Andre Ethier, Dodgers
Ethier had a worse time against the Cubs than Kemp did, getting just one hit -- a single -- in his 10 at-bats. Ethier had a good year -- .305, .375 on-base, 20 homers, 77 RBIs -- and, like a lot of the lineup, played much better after Manny came to town (.991 OPS to .810 before). Ethier batted .253 with a pair of homers in eight games against the Phillies this year. Expect better numbers when he faces Brett Myers and Joe Blanton (Ethier hit .326 off righties in the regular season) than against Cole Hamels and Jamie Moyer (.243 versus lefties).
Carl Crawford, Rays
Coming off the disabled list and jumping right into a postseason lineup isn't easy, as Crawford showed with his painful performance against the White Sox in the ALDS. The speedy outfielder, recovering from an injured hand, had just three singles in 14 at-bats (.214), and it won't get any easier against the Red Sox in the ALCS. Crawford is a .214 lifetime hitter against Boston southpaw Lester and has only six singles in 23 career plate appearances against righty Josh Beckett (a .261 average). He's also struck out nine times against Beckett and has only a .324 on-base percentage in his career against Boston.
Matt Garza, Rays
Garza, a right-hander, had some wonderful starts this season. His one against the White Sox in the ALDS (six innings, seven hits, five runs, four walks) wasn't one of them, though. Garza made four starts against the Red Sox this season and they were, for the most part, equally unimpressive.
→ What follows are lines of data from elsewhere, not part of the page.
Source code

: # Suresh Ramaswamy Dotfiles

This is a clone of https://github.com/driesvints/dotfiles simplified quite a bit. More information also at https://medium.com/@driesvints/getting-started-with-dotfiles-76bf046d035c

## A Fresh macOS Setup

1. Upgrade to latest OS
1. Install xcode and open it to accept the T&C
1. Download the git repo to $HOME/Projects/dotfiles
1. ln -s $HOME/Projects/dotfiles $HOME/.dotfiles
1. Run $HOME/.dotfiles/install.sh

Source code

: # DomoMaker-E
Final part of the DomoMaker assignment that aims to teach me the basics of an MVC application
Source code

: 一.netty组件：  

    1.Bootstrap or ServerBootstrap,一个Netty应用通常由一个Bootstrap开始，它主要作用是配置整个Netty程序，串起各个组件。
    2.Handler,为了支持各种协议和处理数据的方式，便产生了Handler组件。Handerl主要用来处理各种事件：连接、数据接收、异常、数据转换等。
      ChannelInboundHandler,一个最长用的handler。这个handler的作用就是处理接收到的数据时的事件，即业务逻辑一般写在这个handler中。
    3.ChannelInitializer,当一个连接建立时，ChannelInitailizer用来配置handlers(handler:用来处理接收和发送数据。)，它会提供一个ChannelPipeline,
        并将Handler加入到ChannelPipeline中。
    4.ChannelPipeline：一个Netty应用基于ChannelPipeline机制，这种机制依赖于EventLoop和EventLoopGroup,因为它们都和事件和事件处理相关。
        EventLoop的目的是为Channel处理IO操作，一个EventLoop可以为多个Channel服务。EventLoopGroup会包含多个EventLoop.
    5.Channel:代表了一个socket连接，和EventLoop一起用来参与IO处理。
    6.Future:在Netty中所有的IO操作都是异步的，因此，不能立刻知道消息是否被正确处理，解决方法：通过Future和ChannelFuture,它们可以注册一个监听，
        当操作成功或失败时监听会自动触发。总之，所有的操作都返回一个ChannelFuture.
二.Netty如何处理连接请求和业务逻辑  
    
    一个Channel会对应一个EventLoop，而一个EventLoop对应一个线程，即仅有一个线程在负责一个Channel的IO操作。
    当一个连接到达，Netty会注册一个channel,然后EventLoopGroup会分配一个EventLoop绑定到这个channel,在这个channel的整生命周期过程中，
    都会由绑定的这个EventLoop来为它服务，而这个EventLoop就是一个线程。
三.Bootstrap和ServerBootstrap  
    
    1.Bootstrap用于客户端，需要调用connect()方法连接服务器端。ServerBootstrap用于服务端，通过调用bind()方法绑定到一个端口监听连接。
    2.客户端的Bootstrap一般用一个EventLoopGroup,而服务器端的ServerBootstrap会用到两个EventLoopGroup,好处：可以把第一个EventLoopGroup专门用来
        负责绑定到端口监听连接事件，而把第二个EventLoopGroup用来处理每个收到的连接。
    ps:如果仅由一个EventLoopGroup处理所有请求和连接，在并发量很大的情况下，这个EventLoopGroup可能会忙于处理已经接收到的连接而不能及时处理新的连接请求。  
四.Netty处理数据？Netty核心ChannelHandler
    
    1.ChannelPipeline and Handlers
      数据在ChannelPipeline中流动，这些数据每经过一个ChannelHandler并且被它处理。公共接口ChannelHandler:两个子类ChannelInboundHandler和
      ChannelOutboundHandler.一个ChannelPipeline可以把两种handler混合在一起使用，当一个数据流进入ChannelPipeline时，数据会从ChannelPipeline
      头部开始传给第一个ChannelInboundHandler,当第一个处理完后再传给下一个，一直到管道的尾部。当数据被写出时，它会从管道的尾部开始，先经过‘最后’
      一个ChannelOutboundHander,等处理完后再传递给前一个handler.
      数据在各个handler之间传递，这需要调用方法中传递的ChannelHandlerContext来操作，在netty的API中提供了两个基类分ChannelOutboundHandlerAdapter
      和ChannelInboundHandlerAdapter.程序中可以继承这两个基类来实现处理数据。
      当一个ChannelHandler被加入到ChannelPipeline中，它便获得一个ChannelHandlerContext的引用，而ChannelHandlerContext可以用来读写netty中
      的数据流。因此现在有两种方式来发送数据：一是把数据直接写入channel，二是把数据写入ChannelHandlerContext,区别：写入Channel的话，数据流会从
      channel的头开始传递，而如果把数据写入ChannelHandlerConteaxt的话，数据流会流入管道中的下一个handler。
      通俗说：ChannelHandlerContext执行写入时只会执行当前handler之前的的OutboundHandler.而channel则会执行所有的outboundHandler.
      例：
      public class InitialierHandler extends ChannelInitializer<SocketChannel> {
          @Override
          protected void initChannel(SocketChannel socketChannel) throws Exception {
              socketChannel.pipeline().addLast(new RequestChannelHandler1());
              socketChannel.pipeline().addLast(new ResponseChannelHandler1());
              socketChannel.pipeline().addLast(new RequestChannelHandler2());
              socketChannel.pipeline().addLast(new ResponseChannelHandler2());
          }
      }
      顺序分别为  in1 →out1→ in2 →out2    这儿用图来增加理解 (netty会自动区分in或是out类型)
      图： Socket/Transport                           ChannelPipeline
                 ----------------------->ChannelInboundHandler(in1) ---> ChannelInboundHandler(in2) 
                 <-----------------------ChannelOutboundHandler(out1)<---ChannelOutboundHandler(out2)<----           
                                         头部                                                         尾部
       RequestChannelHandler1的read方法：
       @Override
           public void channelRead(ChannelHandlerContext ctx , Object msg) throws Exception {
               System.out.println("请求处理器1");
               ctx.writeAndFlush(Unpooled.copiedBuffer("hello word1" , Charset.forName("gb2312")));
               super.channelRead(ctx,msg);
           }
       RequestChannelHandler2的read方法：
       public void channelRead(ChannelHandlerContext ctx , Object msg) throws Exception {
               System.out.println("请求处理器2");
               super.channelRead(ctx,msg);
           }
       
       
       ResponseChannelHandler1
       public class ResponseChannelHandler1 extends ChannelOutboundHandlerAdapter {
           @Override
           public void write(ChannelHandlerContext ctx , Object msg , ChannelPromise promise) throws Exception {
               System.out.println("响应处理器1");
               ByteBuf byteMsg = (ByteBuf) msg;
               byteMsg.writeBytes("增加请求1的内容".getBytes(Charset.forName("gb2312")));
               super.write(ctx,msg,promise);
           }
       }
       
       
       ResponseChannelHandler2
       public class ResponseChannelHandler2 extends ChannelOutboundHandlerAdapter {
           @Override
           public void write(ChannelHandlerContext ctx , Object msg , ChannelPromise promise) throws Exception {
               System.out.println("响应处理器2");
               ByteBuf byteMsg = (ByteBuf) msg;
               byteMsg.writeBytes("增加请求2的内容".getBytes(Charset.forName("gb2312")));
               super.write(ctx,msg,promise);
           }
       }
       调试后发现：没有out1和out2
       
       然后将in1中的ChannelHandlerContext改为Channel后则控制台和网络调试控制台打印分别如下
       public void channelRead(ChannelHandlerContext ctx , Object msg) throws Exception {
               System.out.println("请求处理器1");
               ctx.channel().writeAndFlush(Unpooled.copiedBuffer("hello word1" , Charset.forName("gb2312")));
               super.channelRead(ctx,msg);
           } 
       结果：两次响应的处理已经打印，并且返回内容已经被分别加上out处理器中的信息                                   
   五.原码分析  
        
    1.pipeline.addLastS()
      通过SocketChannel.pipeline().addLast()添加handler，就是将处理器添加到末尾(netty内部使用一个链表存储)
He was 1-1 with a 4.50 ERA in those four starts and lasted past the sixth inning in just one of them. (He went seven innings, giving up five hits and an unearned run in his only win, on July 1 in St. Petersburg.) Garza's nemesis: Jacoby Ellsbury, who has six hits in 13 career at-bats (.462) against him.
Dustin Pedroia, Red Sox
The AL MVP candidate looked like anything but that in Boston's ALDS win over the Angels, getting just one hit -- a run-scoring double off Fenway Park's Green Monster in Game 4 on Monday -- in 17 at-bats (.059). It'd be hard to think that Pedroia won't bust out sooner or later, though, given his fine year and his postseason history. Last year, he hit just .154 in the ALDS against the Angels before coming alive in the ALCS against the Indians, batting .345 in the seven games with a homer and five RBIs. Could we see a similar turnaround against the Rays? In 18 games against Tampa Bay this season, Pedroia hit .296 with six doubles, a triple and a home run.
Hideki Okajima, Red Sox
The lefty setup man appeared in three of the four games in Boston's ALDS win over the Angels, giving up three hits and two runs in 2 2/3 innings. It was a long peg from last year, when Okajima had an untouchable first two postseason rounds, pitching 7 1/3 innings against the Angels and Indians without giving up a run. He scuffled against the Rockies last year in the World Series (four hits, three runs in 3 2/3 innings), but the Rays still haven't figured him out. Okajima pitched 6 2/3 innings in seven games against Tampa Bay without giving up a run this season. He gave up one extra-base hit to the Rays all year, a double to Carlos Pena on Sept. 10.